- WHAT THE TASK ASKS: Please give back word for word the lines of the material below between the line containing "outside an element" and the line containing "- The output", inclusive.

+ + +

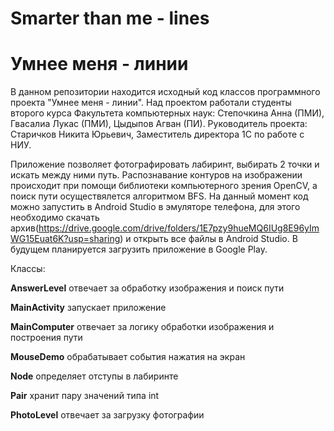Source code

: # Smarter than me - lines
# Умнее меня - линии

В данном репозитории находится исходный код классов программного проекта "Умнее меня - линии". Над проектом работали студенты второго курса Факультета компьютерных наук: Степочкина Анна (ПМИ), Гвасалиа Лукас (ПМИ), Цыдыпов Агван (ПИ). Руководитель проекта: Старичков Никита Юрьевич, Заместитель директора 1С по работе с НИУ.

Приложение позволяет фотографировать лабиринт, выбирать 2 точки и искать между ними путь. Распознавание контуров на изображении происходит при помощи библиотеки компьютерного зрения OpenCV, а поиск пути осуществялется алгоритмом BFS.
На данный момент код можно запустить в Android Studio в эмуляторе телефона, для этого необходимо скачать архив(https://drive.google.com/drive/folders/1E7pzy9hueMQ6IUg8E96yImWG15Euat6K?usp=sharing) и открыть все файлы в Android Studio. В будущем планируется загрузить приложение в Google Play. 

Классы:

**AnswerLevel** отвечает за обработку изображения и поиск пути

**MainActivity** запускает приложение

**MainComputer** отвечает за логику обработки изображения и построения пути

**MouseDemo** обрабатывает события нажатия на экран

**Node** определяет отступы в лабиринте

**Pair** хранит пару значений типа int 

**PhotoLevel** отвечает за загрузку фотографии
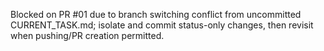 Blocked on PR #01 due to branch switching conflict from uncommitted CURRENT_TASK.md; isolate and commit status-only changes, then revisit when pushing/PR creation permitted.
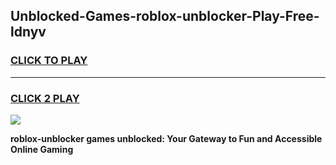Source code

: 
## Unblocked-Games-roblox-unblocker-Play-Free-ldnyv
<h3>
<a href="https://premium76.site?title=roblox-unblocker&ref=21A">CLICK TO PLAY</a></h3>
<hr>

<h3>
<a href="https://premium76.site?title=roblox-unblocker&ref=21A">CLICK 2 PLAY</a>
  
</h3>

<a href="https://premium76.site?title=roblox-unblocker&ref=21A"><img src="https://clearcache.store/games.png"></a>


**roblox-unblocker games unblocked: Your Gateway to Fun and Accessible Online Gaming**
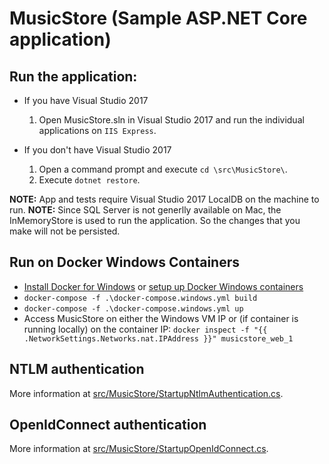 MusicStore (Sample ASP.NET Core application)
============================================

## Run the application:
* If you have Visual Studio 2017
	1. Open MusicStore.sln in Visual Studio 2017 and run the individual applications on `IIS Express`.

* If you don't have Visual Studio 2017
	1. Open a command prompt and execute `cd \src\MusicStore\`.
	2. Execute `dotnet restore`.

**NOTE:** App and tests require Visual Studio 2017 LocalDB on the machine to run.
**NOTE:** Since SQL Server is not generlly available on Mac, the InMemoryStore is used to run the application. So the changes that you make will not be persisted.

## Run on Docker Windows Containers

 * [Install Docker for Windows](https://docs.docker.com/docker-for-windows/) or [setup up Docker Windows containers](https://msdn.microsoft.com/en-us/virtualization/windowscontainers/containers_welcome)
 * `docker-compose -f .\docker-compose.windows.yml build`
 * `docker-compose -f .\docker-compose.windows.yml up`
 * Access MusicStore on either the Windows VM IP or (if container is running locally) on the container IP: `docker inspect -f "{{ .NetworkSettings.Networks.nat.IPAddress }}" musicstore_web_1`

## NTLM authentication
More information at [src/MusicStore/StartupNtlmAuthentication.cs](src/MusicStore/StartupNtlmAuthentication.cs).

## OpenIdConnect authentication
More information at [src/MusicStore/StartupOpenIdConnect.cs](src/MusicStore/StartupOpenIdConnect.cs).
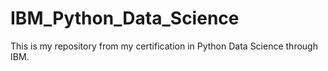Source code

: # IBM_Python_Data_Science
This is my repository from my certification in Python Data Science through IBM. 

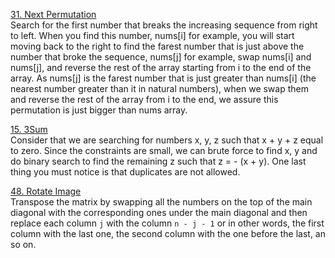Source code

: [31. Next Permutation](https://leetcode.com/problems/next-permutation/description/ "31. Next Permutation") <br>
Search for the first number that breaks the increasing sequence from right to left. When you find this number, nums[i] for example, you will start moving back to the right to find the farest number that is just above the number that broke the sequence, nums[j] for example, swap nums[i] and nums[j], and reverse the rest of the array starting from i to the end of the array.
As nums[j] is the farest number that is just greater than nums[i] (the nearest number greater than it in natural numbers), when we swap them and reverse the rest of the array from i to the end, we assure this permutation is just bigger than nums array.<br>

[15. 3Sum](https://leetcode.com/problems/3sum/description/ "15. 3Sum") <br>
Consider that we are searching for numbers x, y, z such that x + y + z equal to zero. Since the constraints are small, we can brute force to find x, y and do binary search to find the remaining z such that z = - (x + y). One last thing you must notice is that duplicates are not allowed.<br>

[48. Rotate Image](https://leetcode.com/problems/rotate-image/description/ "48. Rotate Image") <br>
Transpose the matrix by swapping all the numbers on the top of the main diagonal with the corresponding ones under the main diagonal and then replace each column `j` with the column `n - j - 1` or in other words, the first column with the last one, the second column with the one before the last, an so on.<br>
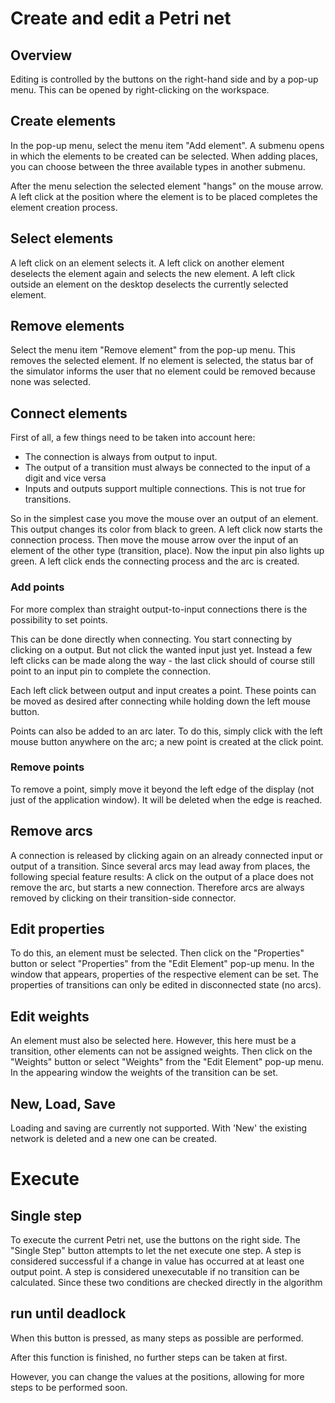 # Create and edit a Petri net

## Overview

Editing is controlled by the buttons on the right-hand side and by a 
pop-up menu. This can be opened by right-clicking on the workspace.

## Create elements

In the pop-up menu, select the menu item "Add element". A submenu opens 
in which the elements to be created can be selected. When adding 
places, you can choose between the three available types in 
another submenu.

After the menu selection the selected element "hangs" on the mouse 
arrow. A left click at the position where the element is to be placed 
completes the element creation process.

## Select elements

A left click on an element selects it. A left click on another element 
deselects the element again and selects the new element. A left click 
outside an element on the desktop deselects the currently selected 
element.

## Remove elements

Select the menu item "Remove element" from the pop-up menu. This 
removes the selected element. If no element is selected, the status bar 
of the simulator informs the user that no element could be removed 
because none was selected.

## Connect elements

First of all, a few things need to be taken into account here:
- The connection is always from output to input.
- The output of a transition must always be connected to the input of 
a digit and vice versa
- Inputs and outputs support multiple connections. This is not true for 
transitions.

So in the simplest case you move the mouse over an output of an 
element. This output changes its color from black to green. 
A left click now starts the connection process. Then move the mouse 
arrow over the input of an element of the other type (transition, 
place). Now the input pin also lights up green. A left click ends 
the connecting process and the arc is created.

### Add points

For more complex than straight output-to-input connections there is 
the possibility to set points. 

This can be done directly when connecting. You start connecting by 
clicking on a output. But not click the wanted input just yet. Instead 
a few left clicks can be made along the way - the last click should of 
course still point to an input pin to complete the connection. 

Each left click between output and input creates a point. These points 
can be moved as desired after connecting while holding down the left 
mouse button.

Points can also be added to an arc later. To do this, simply click 
with the left mouse button anywhere on the arc; a new point is 
created at the click point.

### Remove points

To remove a point, simply move it beyond the left edge of the display 
(not just of the application window). It will be deleted when the edge 
is reached.

## Remove arcs

A connection is released by clicking again on an already connected 
input or output of a transition. Since several arcs may lead away from 
places, the following special feature results: A click on the output 
of a place does not remove the arc, but starts a new connection. 
Therefore arcs are always removed by clicking on their transition-side 
connector.

## Edit properties

To do this, an element must be selected. Then click on the "Properties"
button or select "Properties" from the "Edit Element" pop-up menu. 
In the window that appears, properties of the respective element can 
be set. The properties of transitions can only be edited in 
disconnected state (no arcs).

## Edit weights

An element must also be selected here. However, this here must be a 
transition, other elements can not be assigned weights. Then click on 
the "Weights" button or select "Weights" from the "Edit Element" 
pop-up menu. In the appearing window the weights of the transition 
can be set. 

## New, Load, Save
Loading and saving are currently not supported. With 'New' the 
existing network is deleted and a new one can be created.

# Execute

## Single step

To execute the current Petri net, use the buttons on the right side. 
The "Single Step" button attempts to let the net execute one step. 
A step is considered successful if a change in value has occurred at 
at least one output point. A step is considered unexecutable if no 
transition can be calculated. Since these two conditions are checked 
directly in the algorithm

## run until deadlock

When this button is pressed, as many steps as possible are performed. 

After this function is finished, no further steps can be taken at first.

However, you can change the values at the positions, allowing for more 
steps to be performed soon.
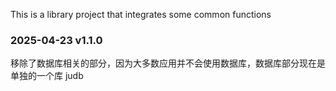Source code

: This is a library project that integrates some common functions

### 2025-04-23 v1.1.0

移除了数据库相关的部分，因为大多数应用并不会使用数据库，数据库部分现在是单独的一个库 judb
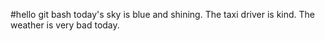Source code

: #hello git bash
today's sky is blue and shining.
The taxi driver is kind.
The weather is very bad today.
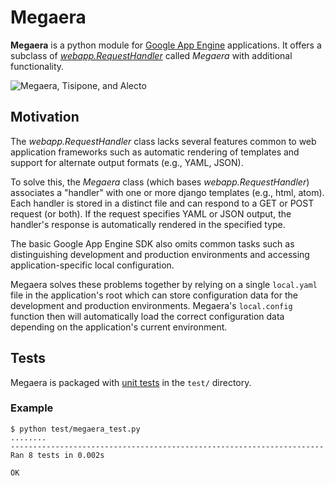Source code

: # Megaera

**Megaera** is a python module for [Google App Engine](http://code.google.com/appengine/) applications. It offers a subclass of _[webapp.RequestHandler](http://code.google.com/appengine/docs/python/tools/webapp/requesthandlerclass.html)_ called _Megaera_ with additional functionality.

![Megaera, Tisipone, and Alecto](/dodgeballcannon/megaera/raw/master/megaera.jpg)

## Motivation

The _webapp.RequestHandler_ class lacks several features common to web application frameworks such as automatic rendering of templates and support for alternate output formats (e.g., YAML, JSON).

To solve this, the _Megaera_ class (which bases _webapp.RequestHandler_) associates a "handler" with one or more django templates (e.g., html, atom). Each handler is stored in a distinct file and can respond to a GET or POST request (or both). If the request specifies YAML or JSON output, the handler's response is automatically rendered in the specified type.

The basic Google App Engine SDK also omits common tasks such as distinguishing development and production environments and accessing application-specific local configuration.

Megaera solves these problems together by relying on a single `local.yaml` file in the application's root which can store configuration data for the development and production environments. Megaera's `local.config` function then will automatically load the correct configuration data depending on the application's current environment.

## Tests

Megaera is packaged with [unit tests](http://docs.python.org/library/unittest.html) in the `test/` directory. 
### Example

    $ python test/megaera_test.py
    ........
    ----------------------------------------------------------------------
    Ran 8 tests in 0.002s

    OK
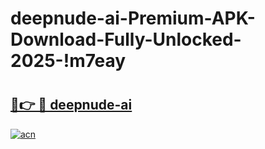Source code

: # deepnude-ai-Premium-APK-Download-Fully-Unlocked-2025-!m7eay

# <h2><a href="https://fzjn0o.esa.edu.pl?title=deepnude-ai&ref=m7eay">🔗👉 🔴 deepnude-ai</a></h2>

[![acn](https://github.com/user-attachments/assets/0f9c940e-d8b0-45ae-aac7-cd30a18b3e1c)](https://fzjn0o.esa.edu.pl?title=deepnude-ai&ref=m7eay)

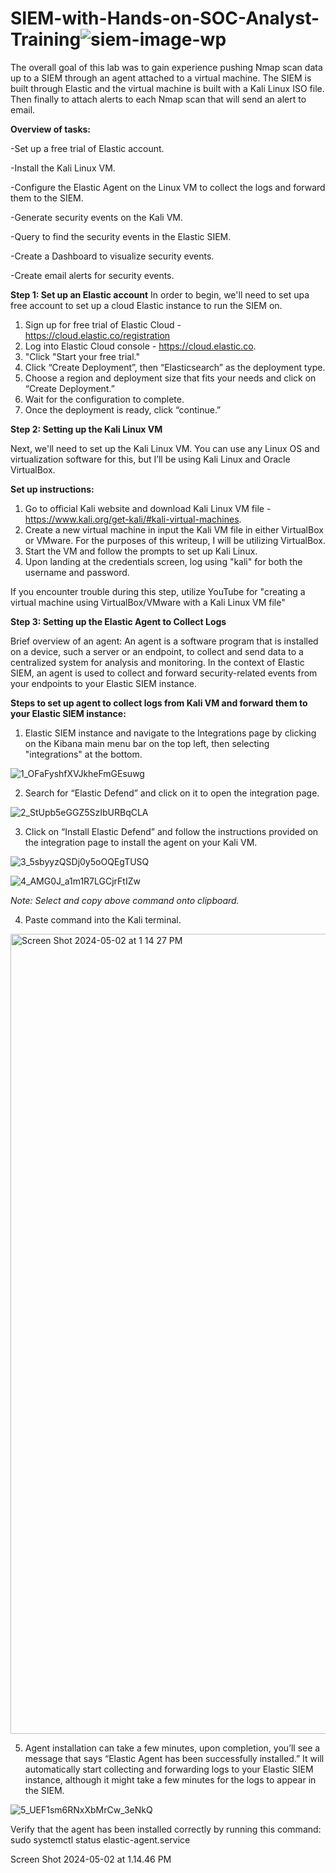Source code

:# SIEM-with-Hands-on-SOC-Analyst-Training![siem-image-wp](https://github.com/user-attachments/assets/ad692c7d-fce2-4e56-8fbb-2e54d3268fbd)

The overall goal of this lab was to gain experience pushing Nmap scan data up to a SIEM through an agent attached to a virtual machine. The SIEM is built through Elastic and the virtual machine is built with a Kali Linux ISO file. Then finally to attach alerts to each Nmap scan that will send an alert to email.

**Overview of tasks:**

-Set up a free trial of Elastic account.

-Install the Kali Linux VM.

-Configure the Elastic Agent on the Linux VM to collect the logs and forward them to the SIEM.

-Generate security events on the Kali VM.

-Query to find the security events in the Elastic SIEM.

-Create a Dashboard to visualize security events.

-Create email alerts for security events.

**Step 1: Set up an Elastic account**
In order to begin, we'll need to set upa free account to set up a cloud Elastic instance to run the SIEM on.

1. Sign up for free trial of Elastic Cloud - https://cloud.elastic.co/registration
2. Log into Elastic Cloud console - https://cloud.elastic.co.
3. "Click "Start your free trial."
4. Click “Create Deployment”, then “Elasticsearch” as the deployment type.
5. Choose a region and deployment size that fits your needs and click on “Create Deployment.”
6. Wait for the configuration to complete.
7. Once the deployment is ready, click “continue.”

**Step 2: Setting up the Kali Linux VM**

Next, we'll need to set up the Kali Linux VM. You can use any Linux OS and virtualization software for this, but I’ll be using Kali Linux and Oracle VirtualBox.

**Set up instructions:**

1. Go to official Kali website and download Kali Linux VM file - https://www.kali.org/get-kali/#kali-virtual-machines.
2. Create a new virtual machine in input the Kali VM file in either VirtualBox or VMware. For the purposes of this writeup, I will be utilizing VirtualBox.
3. Start the VM and follow the prompts to set up Kali Linux.
4. Upon landing at the credentials screen, log using "kali" for both the username and password.

If you encounter trouble during this step, utilize YouTube for "creating a virtual machine using VirtualBox/VMware with a Kali Linux VM file"

**Step 3: Setting up the Elastic Agent to Collect Logs**

Brief overview of an agent: An agent is a software program that is installed on a device, such a server or an endpoint, to collect and send data to a centralized system for analysis and monitoring. In the context of Elastic SIEM, an agent is used to collect and forward security-related events from your endpoints to your Elastic SIEM instance.

**Steps to set up agent to collect logs from Kali VM and forward them to your Elastic SIEM instance:**

1. Elastic SIEM instance and navigate to the Integrations page by clicking on the Kibana main menu bar on the top left, then selecting "integrations" at the bottom.

![1_OFaFyshfXVJkheFmGEsuwg](https://github.com/user-attachments/assets/9a052f5e-0f94-4797-9d8f-2e8936d434a1)


2. Search for “Elastic Defend” and click on it to open the integration page.

![2_StUpb5eGGZ5SzIbURBqCLA](https://github.com/user-attachments/assets/13978a48-88c0-40ba-8cb4-54c96e970abc)

3. Click on “Install Elastic Defend” and follow the instructions provided on the integration page to install the agent on your Kali VM.

![3_5sbyyzQSDj0y5oOQEgTUSQ](https://github.com/user-attachments/assets/1645d209-592b-465c-ac88-2359895267f5)

![4_AMG0J_a1m1R7LGCjrFtIZw](https://github.com/user-attachments/assets/e7ab77e6-551f-4caa-a73b-a764b76379f6)

_Note: Select and copy above command onto clipboard._

4. Paste command into the Kali terminal.
<img width="1280" alt="Screen Shot 2024-05-02 at 1 14 27 PM" src="https://github.com/user-attachments/assets/6ca7f6e2-dbef-4ee9-8be9-e6087fd0b3fd">

5. Agent installation can take a few minutes, upon completion, you’ll see a message that says “Elastic Agent has been successfully installed.” It will automatically start collecting and forwarding logs to your Elastic SIEM instance, although it might take a few minutes for the logs to appear in the SIEM.

![5_UEF1sm6RNxXbMrCw_3eNkQ](https://github.com/user-attachments/assets/9e99cb4e-f56f-47ba-b7a9-3a6374987f46)

Verify that the agent has been installed correctly by running this command: sudo systemctl status elastic-agent.service

Screen Shot 2024-05-02 at 1.14.46 PM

+ + +

- ANSWER FOR THE TASK:
outside an element on the desktop deselects the currently selected 
element.

## Remove elements

Select the menu item "Remove element" from the pop-up menu. This 
removes the selected element. If no element is selected, the status bar 
of the simulator informs the user that no element could be removed 
because none was selected.

## Connect elements

First of all, a few things need to be taken into account here:
- The connection is always from output to input.
- The output of a transition must always be connected to the input of 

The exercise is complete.